He Hopes Azerbaijan Won’t Commit Ethnic Cleansing
President Vladimir Putin of Russia on Tuesday said there were no problems between he and Prime Minister Nikol Pashinyan, but blamed the Armenian leader for the current Artsakh crisis.
Speaking at an economic forum in Vladivostok, Russia, Putin said confirmed that Pashinyan contacted him about the recent military build up along the Armenia and Azerbaijan border and Yerevan’s fears of renewed attacks against Armenia and Artsakh.
“He [Pashinyan] sent me a comprehensive letter… We are in contact with him. There are no problems with Armenia and Prime Minister Pashinyan. We are in constant contact with him,” Putin said.
However, he went to say that the actions taken by Pashinyan, especially Yerevan’s recognition of Azerbaijan’s territorial integrity that gave Baku sovereignty over Artsakh had placed the entire situation in a different light. Putin went on to suggest that Pashinyan nixed the issue of the status of the Nagorno-Karabakh, which was to be determined in future, by recognizing Azerbaijan’s territorial integrity and referencing the 1991 Alma Ata Treaty.
“Armenia basically recognized Azerbaijan’s sovereignty over Karabakh. And in their statement in Prague, they recorded it on paper,” Putin said.
“The leadership of Armenia has publicly announced this, considering the entire territory that existed before 1991 within Azerbaijan SSR and noting the square kilometers of the territory, which also includes the territory of Karabakh. This happened and it was not our decision,” the Russian president added.
Putin argued that after Pashinyan’s statements on the recognition of Azerbaijan’s territorial integrity, Yerevan is looking to Moscow to resolve the humanitarian crisis.
“What can we say? There is nothing to say here if Armenia itself has recognized Karabakh as part of Azerbaijan,” asserted Putin, saying that Yerevan is currently focusing on the crisis that has arisen since the 2020 war and not looking at the entirety of the Nagorno-Karabakh conflict.
“The key aspect of the entire conflict was the status of Karabakh, and now that has been decided by Armenia itself. That’s the whole problem,” Putin said.
He said that Russia had proposed that Armenia would keep the entire Karabakh region, including Kelbajar and Lachin but claims that Armenia refused this proposal.
“We proposed our settlement options, this is a known fact,” Putin told the Eastern Economic Summit in Vladivostok on Tuesday.

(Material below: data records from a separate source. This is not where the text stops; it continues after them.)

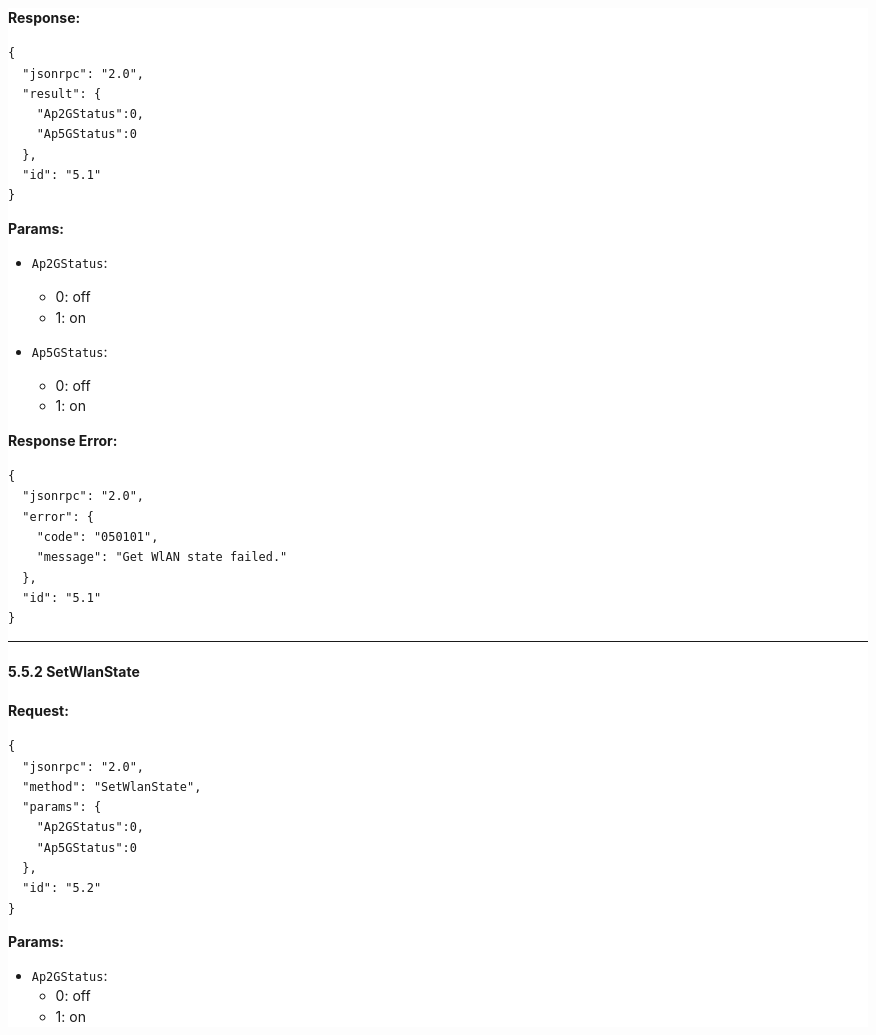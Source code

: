 **Response:**
```
{
  "jsonrpc": "2.0",
  "result": {
    "Ap2GStatus":0,
    "Ap5GStatus":0
  },
  "id": "5.1"
}
```

**Params:**

- `Ap2GStatus`:
  - 0: off
  - 1: on

- `Ap5GStatus`:
  - 0: off
  - 1: on

**Response Error:**
```
{
  "jsonrpc": "2.0",
  "error": {
    "code": "050101",
    "message": "Get WlAN state failed."
  },
  "id": "5.1"
}
```

****************************************************************
#### 5.5.2 SetWlanState
> 

**Request:**
```
{
  "jsonrpc": "2.0",
  "method": "SetWlanState",
  "params": {
    "Ap2GStatus":0,
    "Ap5GStatus":0
  },
  "id": "5.2"
}
```

**Params:**

- `Ap2GStatus`:
  - 0: off
  - 1: on
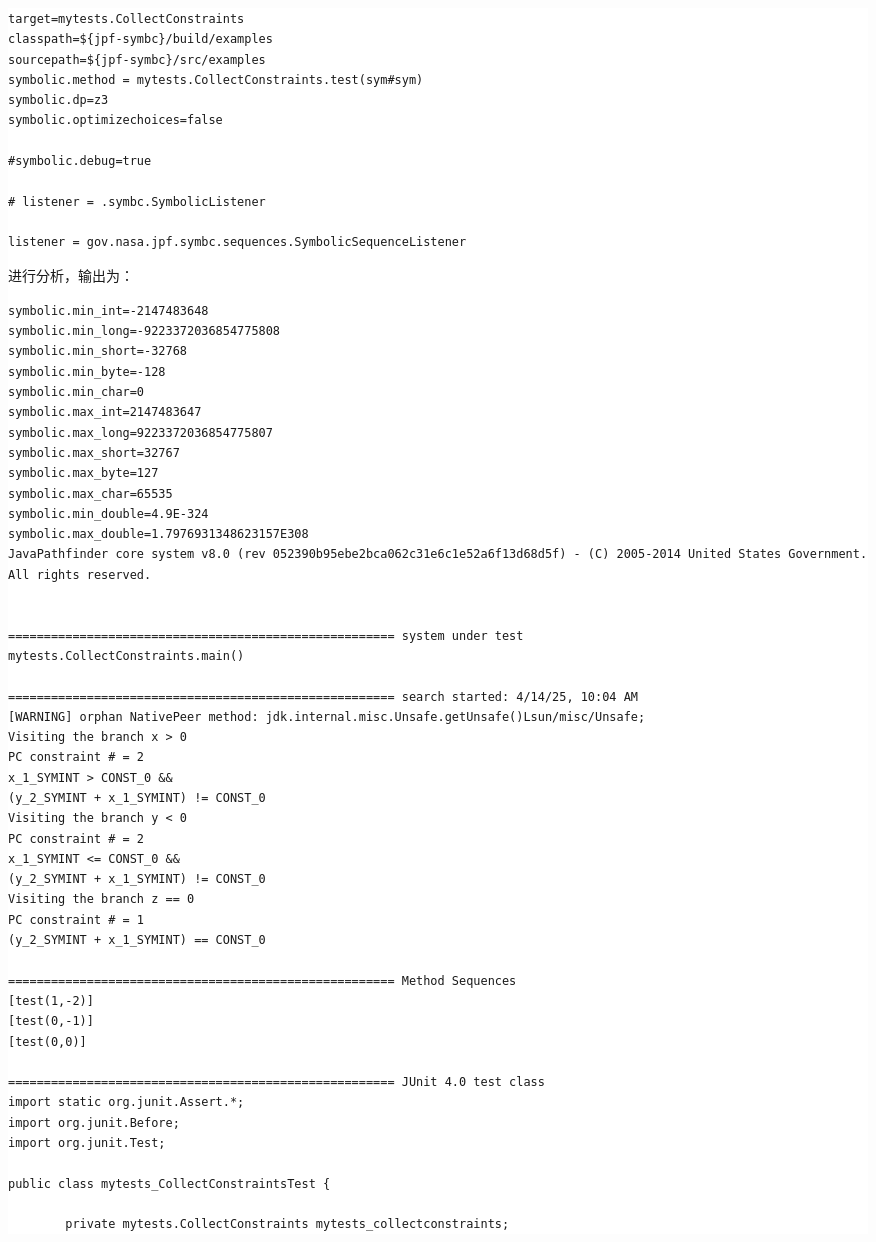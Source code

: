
 ```properties
target=mytests.CollectConstraints
classpath=${jpf-symbc}/build/examples
sourcepath=${jpf-symbc}/src/examples
symbolic.method = mytests.CollectConstraints.test(sym#sym)
symbolic.dp=z3
symbolic.optimizechoices=false

#symbolic.debug=true

# listener = .symbc.SymbolicListener

listener = gov.nasa.jpf.symbc.sequences.SymbolicSequenceListener
```

进行分析，输出为：

```terminal
symbolic.min_int=-2147483648
symbolic.min_long=-9223372036854775808
symbolic.min_short=-32768
symbolic.min_byte=-128
symbolic.min_char=0
symbolic.max_int=2147483647
symbolic.max_long=9223372036854775807
symbolic.max_short=32767
symbolic.max_byte=127
symbolic.max_char=65535
symbolic.min_double=4.9E-324
symbolic.max_double=1.7976931348623157E308
JavaPathfinder core system v8.0 (rev 052390b95ebe2bca062c31e6c1e52a6f13d68d5f) - (C) 2005-2014 United States Government. All rights reserved.


====================================================== system under test
mytests.CollectConstraints.main()

====================================================== search started: 4/14/25, 10:04 AM
[WARNING] orphan NativePeer method: jdk.internal.misc.Unsafe.getUnsafe()Lsun/misc/Unsafe;
Visiting the branch x > 0
PC constraint # = 2
x_1_SYMINT > CONST_0 &&
(y_2_SYMINT + x_1_SYMINT) != CONST_0
Visiting the branch y < 0
PC constraint # = 2
x_1_SYMINT <= CONST_0 &&
(y_2_SYMINT + x_1_SYMINT) != CONST_0
Visiting the branch z == 0
PC constraint # = 1
(y_2_SYMINT + x_1_SYMINT) == CONST_0

====================================================== Method Sequences
[test(1,-2)]
[test(0,-1)]
[test(0,0)]

====================================================== JUnit 4.0 test class
import static org.junit.Assert.*;
import org.junit.Before;
import org.junit.Test;

public class mytests_CollectConstraintsTest {

        private mytests.CollectConstraints mytests_collectconstraints;

```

“Armenia controlled seven regions, which it kept under its jurisdiction after the well-known Armenian-Azerbaijani conflict [of the 1990s]. We proposed to reach an agreement with Azerbaijan so that the two regions—Kelbajar and Lachin—as well as the entirety of Karabakh would actually remain under the jurisdiction of Armenia. But the leadership of Armenia did not agree to this—although we were trying to convince the leadership of Armenia for 10 or 15 years. Various options were floated, but in the end it all came down to this,” Putin explained.

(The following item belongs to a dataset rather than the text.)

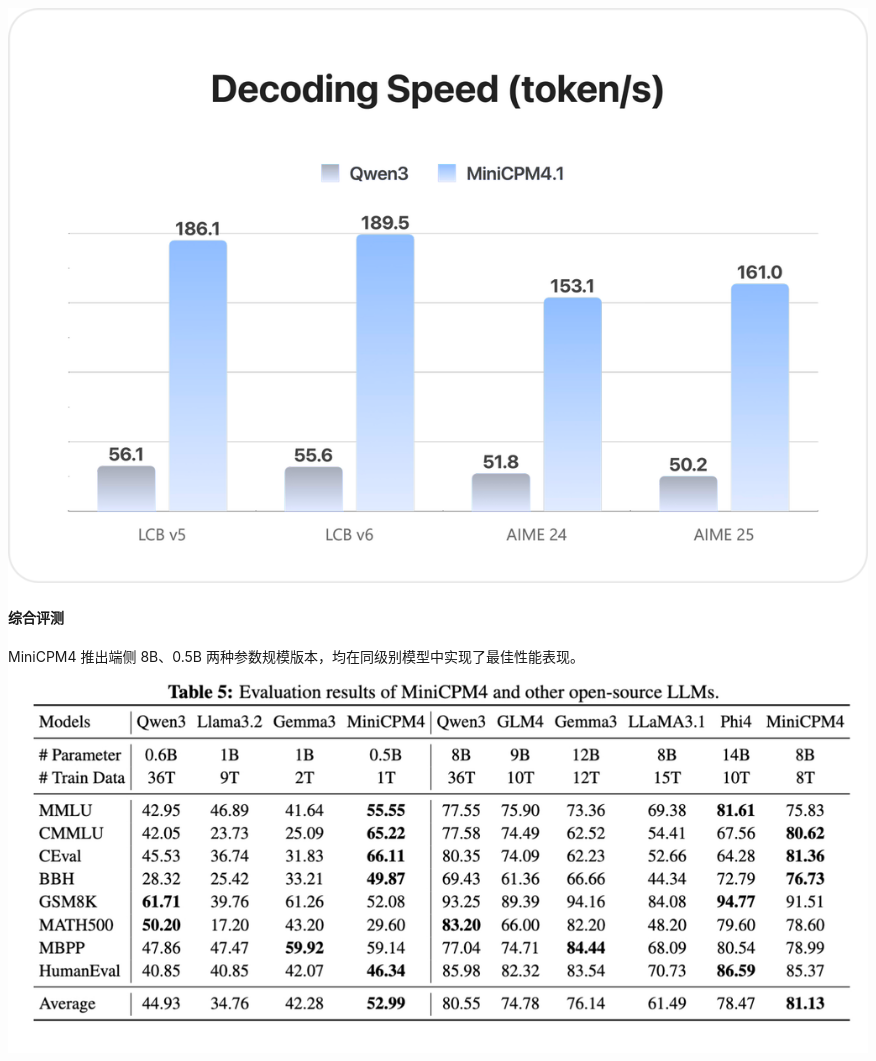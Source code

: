 ![benchmark](./assets/minicpm4/minicpm4.1_speed.png)

#### 综合评测
MiniCPM4 推出端侧 8B、0.5B 两种参数规模版本，均在同级别模型中实现了最佳性能表现。
![benchmark](./assets/minicpm4/benchmark.png)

The Russia president explained that Yerevan’s decisions have created situations that concern Moscow, especially the humanitarian crisis and the threat of ethnic cleansing by Azerbaijan.
“Of course, other issues have arise here, such as issues related to the humanitarian component and the mandate of our peacekeepers [in Nagorno-Karabakh]. The mandate is still in force, and the issues of that are humanitarian in nature, the prevention of ethnic cleansing, of course, have not gone away. I fully agree with this,” Putin acknowledged.
“I hope that the leadership of Azerbaijan is not interested in any kind of ethnic cleansing [in Nagorno-Karabakh] as they have always told us and continue to tell us,” Putin said, expressing hope that Baku is interested in resolving the situation.
“Now [Azerbaijani] President Aliyev tells me: ‘you know that Armenia has recognized Karabakh as ours, that the question of the status of Karabakh no longer exists, it has been resolved,” Putin added, saying that Yerevan’s approach has created new problems in the region.